São desse tipo os trabalhos selecionados nos primeiros salões de Piracicaba. O que dá margem a efeitos curiosos, aliás: numa época em que a Igreja Católica se aliava majoritariamente às lutas da oposição, padres e bispos ainda surgem como vilões em diversas obras premiadas.
Continuo sentindo falta, portanto, de um livro que contasse a história dos últimos 30 anos numa seleção de charges; as do Salão de Humor só em parte cumprem esse objetivo.
Um último parágrafo. Queria ver como a caricatura entra nesse esquema. Se, comparado à charge, o cartum ruma para a abstração, substituindo o político Fulano pela imagem da Autoridade em si, é como se a caricatura fosse na direção inversa, procurando o hiper-específico, o extremo mais inconfundível de um indivíduo só. Os dentes de um, a orelha de outro conduzem a caricatura a um mundo em que toda abstração seria impossível -e no qual cada indivíduo deixa de ser exemplo de sua espécie para se tornar um bicho sem igual, fruto de uma condição biológica irreproduzível, de tão específica, de tão concreta. Mas o que vai ficando abstrato é este artigo; paro por aqui, antes de perder totalmente a graça.’
HQ / ENTREVISTA
‘De fã a sucessor do mestre dos patos’, copyright O Globo, 6/06/04
‘Ele é considerado por muitos fãs o legítimo sucessor do legendário Carl Barks – criador do universo de personagens que tornou mais rica a vida do Pato Donald, com a criação de Patópolis e de seu mais famoso habitante: o Tio Patinhas. Keno Don Rosa é americano de Kentucky nascido em 1951, cresceu fã das histórias de Barks, é engenheiro e autodidata em quadrinhos. Esta semana, ele esteve no Brasil pela primeira vez, como convidado do 6 Festival Internacional de Humor e Quadrinhos de Pernambuco e como parte das comemorações dos 70 anos do Pato Donald.

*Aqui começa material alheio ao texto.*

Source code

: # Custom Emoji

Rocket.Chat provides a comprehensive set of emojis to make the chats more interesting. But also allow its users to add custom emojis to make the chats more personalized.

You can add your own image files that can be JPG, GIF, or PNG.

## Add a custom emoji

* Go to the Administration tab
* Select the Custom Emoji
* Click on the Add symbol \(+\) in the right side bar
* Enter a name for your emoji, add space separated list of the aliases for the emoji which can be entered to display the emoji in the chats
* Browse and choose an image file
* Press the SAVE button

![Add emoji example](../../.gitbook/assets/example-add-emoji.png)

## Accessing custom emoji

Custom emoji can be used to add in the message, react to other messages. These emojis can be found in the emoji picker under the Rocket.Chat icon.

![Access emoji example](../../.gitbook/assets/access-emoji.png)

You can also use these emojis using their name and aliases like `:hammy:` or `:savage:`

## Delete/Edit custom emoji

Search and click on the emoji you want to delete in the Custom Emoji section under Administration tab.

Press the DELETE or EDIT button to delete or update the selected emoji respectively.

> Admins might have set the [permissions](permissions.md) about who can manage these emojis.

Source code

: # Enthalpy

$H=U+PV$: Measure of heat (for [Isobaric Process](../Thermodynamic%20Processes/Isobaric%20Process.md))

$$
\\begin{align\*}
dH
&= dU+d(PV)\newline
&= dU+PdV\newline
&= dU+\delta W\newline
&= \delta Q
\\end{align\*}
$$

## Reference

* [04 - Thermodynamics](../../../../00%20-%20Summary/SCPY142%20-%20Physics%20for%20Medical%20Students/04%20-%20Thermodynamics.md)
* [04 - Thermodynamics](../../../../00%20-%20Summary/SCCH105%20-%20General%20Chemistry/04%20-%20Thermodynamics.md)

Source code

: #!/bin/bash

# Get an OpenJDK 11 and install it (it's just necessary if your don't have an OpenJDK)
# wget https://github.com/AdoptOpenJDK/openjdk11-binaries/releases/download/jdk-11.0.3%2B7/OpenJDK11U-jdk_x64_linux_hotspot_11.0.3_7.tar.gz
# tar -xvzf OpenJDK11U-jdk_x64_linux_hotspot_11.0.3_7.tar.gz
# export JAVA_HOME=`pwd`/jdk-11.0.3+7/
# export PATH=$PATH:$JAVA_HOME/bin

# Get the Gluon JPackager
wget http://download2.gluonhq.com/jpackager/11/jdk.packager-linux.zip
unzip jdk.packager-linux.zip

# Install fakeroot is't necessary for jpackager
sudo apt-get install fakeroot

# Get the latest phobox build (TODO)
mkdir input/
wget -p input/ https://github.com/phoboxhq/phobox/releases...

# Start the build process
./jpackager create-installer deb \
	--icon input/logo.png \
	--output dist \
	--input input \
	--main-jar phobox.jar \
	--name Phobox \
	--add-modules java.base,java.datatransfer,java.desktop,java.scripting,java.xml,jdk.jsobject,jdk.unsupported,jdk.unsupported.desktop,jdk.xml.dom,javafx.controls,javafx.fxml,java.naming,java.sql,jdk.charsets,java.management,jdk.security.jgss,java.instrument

Don Rosa impôs como condição para vir ao Brasil conhecer o Rio. Antes de vir à cidade, a passagem por Recife rendeu-lhe uma intoxicação alimentar. Nada que tirasse seu humor como pode se ver nesta entrevista que ele concedeu ao GLOBO.
– Entorpecido. Foi isso o que eu senti quando finalmente conheci Carl Barks (morto em 2000) – contou. – O que também me deixa entorpecido é ser considerado um sucessor. Nuca tive a intenção de escrever e desenhar os quadrinhos do Donald e do Tio Patinhas como um modo de vida. A única razão pela qual me tornei o mais popular escritor dos quadrinhos do Donald só pode ser porque os leitores percebem que me dedico muito mais ao trabalho do que recebo por ele, incrementando-o com detalhes nos desenhos, piadas e pesquisa. Seria o meu entusiasmo de fã?
Don Rosa iniciou sua relação com o universo Disney escrevendo e desenhando as histórias do Tio Patinhas para uma editora americana no fim dos anos 80.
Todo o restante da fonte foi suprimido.